Faced with heavy opposition to more painful budget cuts this year, even congressional Republicans are at odds over how to handle Reagan's proposal last month for about $115 billion in spending reductions and revenue increases by 1984. After a rancorous session that produced no agreement Tuesday, House and Senate GOP leaders plan to meet again today.

"If we really wanted to be nasty," said a House Democratic budget aide, noting the Republicans' anguish over Reagan's proposals, "we'd pass the president's budget as it is and see how they'd react."

At a breakfast with reporters, Domenici warned that, without the budget revisions that Reagan wants, the cumulative deficit over the next three years is likely to reach or exceed $200 billion and make the president's goal of a balanced budget by 1984 "very difficult" to achieve.

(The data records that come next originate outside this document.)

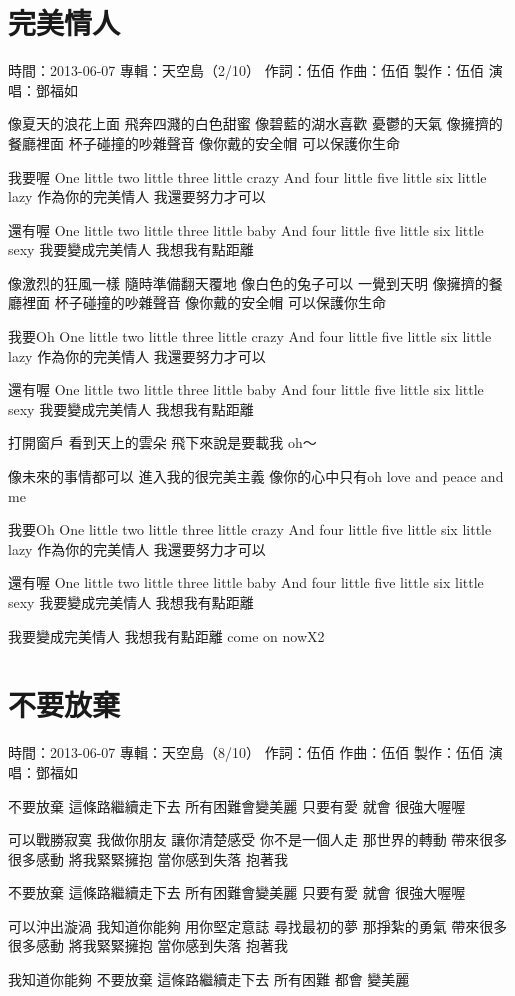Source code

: \documentclass[UTF8,a4paper,oneside,twocolumn,12pt]{ctexbook}
\newcommand{\infopair}[2]{\textbullet #1：#2}
\newcommand{\zc}[1][伍佰]{\infopair{作詞}{#1}}
\newcommand{\zq}[1][伍佰]{\infopair{作曲}{#1}}
\newcommand{\zj}[1]{\infopair{專輯}{#1}}
\newcommand{\zz}[1]{\infopair{製作}{#1}}
\newcommand{\sj}[1]{\infopair{時間}{#1}}
\newenvironment{info}{\begin{flushleft}\kaishu
	}
	{\end{flushleft}\normalsize\yahei\par}
\newenvironment{lyric}{
	}
{}
\begin{document}
\section{完美情人}
\begin{info}
	\sj{2013-06-07}
	\zj{天空島（2/10）}
	\zc
	\zq
	\zz{伍佰}
	\infopair{演唱}{鄧福如}
\end{info}
\begin{lyric}
	像夏天的浪花上面 飛奔四濺的白色甜蜜
	像碧藍的湖水喜歡 憂鬱的天氣
	像擁擠的餐廳裡面 杯子碰撞的吵雜聲音
	像你戴的安全帽 可以保護你生命

	我要喔 One little two little three
	little crazy And four little five
	little six little lazy
	作為你的完美情人 我還要努力才可以

	還有喔 One little two little three
	little baby And four little five
	little six little sexy
	我要變成完美情人 我想我有點距離

	像激烈的狂風一樣 隨時準備翻天覆地
	像白色的兔子可以 一覺到天明
	像擁擠的餐廳裡面 杯子碰撞的吵雜聲音
	像你戴的安全帽 可以保護你生命

	我要Oh One little two little three
	little crazy And four little five
	little six little lazy
	作為你的完美情人 我還要努力才可以

	還有喔 One little two little three
	little baby And four little five
	little six little sexy
	我要變成完美情人 我想我有點距離

	打開窗戶 看到天上的雲朵
	飛下來說是要載我 oh～

	像未來的事情都可以 進入我的很完美主義
	像你的心中只有oh love and peace and me

	我要Oh One little two little three
	little crazy And four little five
	little six little lazy
	作為你的完美情人 我還要努力才可以

	還有喔 One little two little three
	little baby And four little five
	little six little sexy
	我要變成完美情人 我想我有點距離

	我要變成完美情人 我想我有點距離
	come on nowX2
\end{lyric}

\section{不要放棄}
\begin{info}
	\sj{2013-06-07}
	\zj{天空島（8/10）}
	\zc
	\zq
	\zz{伍佰}
	\infopair{演唱}{鄧福如}
\end{info}
\begin{lyric}
	不要放棄 這條路繼續走下去
	所有困難會變美麗
	只要有愛 就會 很強大喔喔

	可以戰勝寂寞 我做你朋友
	讓你清楚感受 你不是一個人走
	那世界的轉動 帶來很多很多感動
	將我緊緊擁抱 當你感到失落
	抱著我

	不要放棄 這條路繼續走下去
	所有困難會變美麗
	只要有愛 就會 很強大喔喔

	可以沖出漩渦 我知道你能夠
	用你堅定意誌 尋找最初的夢
	那掙紮的勇氣 帶來很多很多感動
	將我緊緊擁抱 當你感到失落
	抱著我

	我知道你能夠
	不要放棄 這條路繼續走下去
	所有困難 都會 變美麗
\end{lyric}
\end{document}
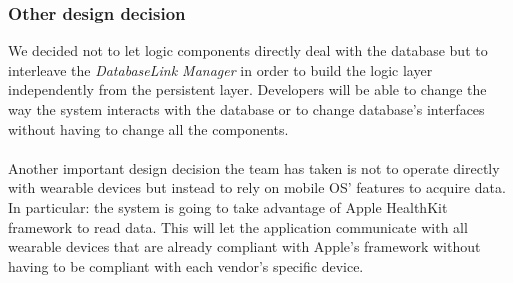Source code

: \documentclass[DD.tex]{subfiles}
\begin{document}
\subsubsection{Other design decision}
We decided not to let logic components directly deal with the database but to interleave the \textit{DatabaseLink Manager} in order to build the logic layer independently from the persistent layer. Developers will be able to change the way the system interacts with the database or to change database's interfaces without having to change all the components. \\\\
Another important design decision the team has taken is not to operate directly with wearable devices but instead to rely on mobile OS' features to acquire data. In particular: the system is going to take advantage of Apple HealthKit framework to read data. This will let the application communicate with all wearable devices that are already compliant with Apple's framework without having to be compliant with each vendor's specific device.
\end{document}
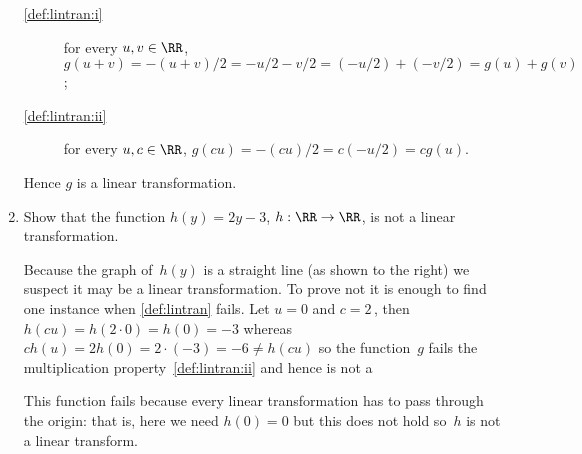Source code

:\begin{example}[1D cases]
\begin{enumerate}
\begin{solution}
\begin{figbox}{}
\end{figbox}
\begin{description}
\item[\cref{def:lintran:i}] for every \(u,v\in\RR\), \(g(u+v)=-(u+v)/2=-u/2-v/2=(-u/2)+(-v/2)=g(u)+g(v)\);
\item[\cref{def:lintran:ii}] for every \(u,c\in\RR\), \(g(cu)=-(cu)/2=c(-u/2)=cg(u)\).
\end{description}
Hence \(g\) is a linear transformation.
\end{solution}



\item 
\begin{figbox}{}
Show that the function \(h(y)=2y-3\), \(h:\RR\to\RR\), is not a linear transformation.

\begin{solution} 
Because the graph of~\(h(y)\) is a straight line (as shown to the right) we suspect it may be a linear transformation.
To prove not it is enough to find one instance when \cref{def:lintran} fails. 
Let \(u=0\) and \(c=2\)\,, then \(h(cu)=h(2\cdot0)=h(0)=-3\) whereas \(ch(u)=2h(0)=2\cdot(-3)=-6\neq h(cu)\) so the function~\(g\) fails the multiplication property~\ref{def:lintran:ii} and hence is not a 

This function fails because every linear transformation has to pass through the origin: that is, here we need \(h(0)=0\) but this does not hold so~\(h\) is not a linear transform.
\end{solution}
\end{figbox}

\end{enumerate}
\end{example}

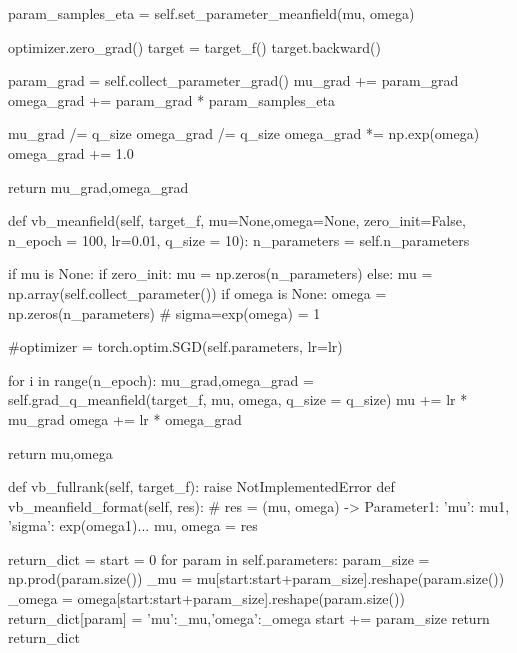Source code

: \documentclass{article}
\begin{document}
\begin{python}
            param_samples_eta = self.set_parameter_meanfield(mu, omega)
            
            optimizer.zero_grad()
            target = target_f()
            target.backward()
            
            param_grad = self.collect_parameter_grad()
            mu_grad += param_grad
            omega_grad += param_grad * param_samples_eta
        
        mu_grad /= q_size
        omega_grad /= q_size
        omega_grad *= np.exp(omega)
        omega_grad += 1.0
        
        return mu_grad,omega_grad
            
    def vb_meanfield(self, target_f, mu=None,omega=None, zero_init=False, 
                     n_epoch = 100, lr=0.01, q_size = 10):
        n_parameters = self.n_parameters
        
        if mu is None:
            if zero_init:
                mu = np.zeros(n_parameters)
            else:
                mu = np.array(self.collect_parameter())
        if omega is None:
            omega = np.zeros(n_parameters) # sigma=exp(omega) = 1
        
        #optimizer = torch.optim.SGD(self.parameters, lr=lr)
        
        for i in range(n_epoch):
            mu_grad,omega_grad = self.grad_q_meanfield(target_f, mu, omega, q_size = q_size)
            mu += lr * mu_grad
            omega += lr * omega_grad
        
        return mu,omega
        
        
    def vb_fullrank(self, target_f):
        raise NotImplementedError
    def vb_meanfield_format(self, res):
        # res = (mu, omega) -> {Parameter1: {'mu': mu1, 'sigma': exp(omega1)}...}
        mu, omega = res
        
        return_dict = {}
        start = 0
        for param in self.parameters:
            param_size = np.prod(param.size())
            _mu = mu[start:start+param_size].reshape(param.size())
            _omega = omega[start:start+param_size].reshape(param.size())
            return_dict[param] = {'mu':_mu,'omega':_omega}
            start += param_size
        return return_dict


\end{python}
\end{document}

Senate Budget Committee figures indicate the cumulative deficit could reach $250 billion if administration projections prove too optimistic, according to a committee staffer.

The administration's latest official projection is about $180 billion for the three years, although officials acknowledge it is probably "optimistic" in light of the current recession.

The important thing is not so much a precise formula for a balanced budget, said Domenici, but an overall strategy to bring future years' deficits under control.

To meet Reagan's three-year targets, Domenici suggested cuts of $20 billion to $25 billion from appropriations, and $30 billion to $40 billion from entitlement programs, with the rest made up from revenues. Domenici's proposal--and others under consideration in Congress--anticipate less in spending cuts and more in tax increases than Reagan proposed last month.

The entitlement and revenue targets that Domenici outlined would be anticipated in a second budget resolution later this year, with instructions to committees to make the actual changes next year. However, Domenici acknowledged that even the budget resolution may have to be put off until early next year.

Domenici rejected the idea of any rollback of the recently approved tax cut for 1982 or 1983 but said a deferral of the tax cut for 1984 might be considered "at the bottom" of the list of options for raising more revenue.

Domenici said he was willing to consider excise tax increases, and Senate Finance Committee Chairman Robert J. Dole (R-Kan.) said higher excise (sales) levies on cigarettes and alcohol, along with less in the way of tax deductions for consumer interests, are "real options" for the next three years. While action would not come until next year, Dole said, he anticipates the tax increases would take effect "no later than April 1."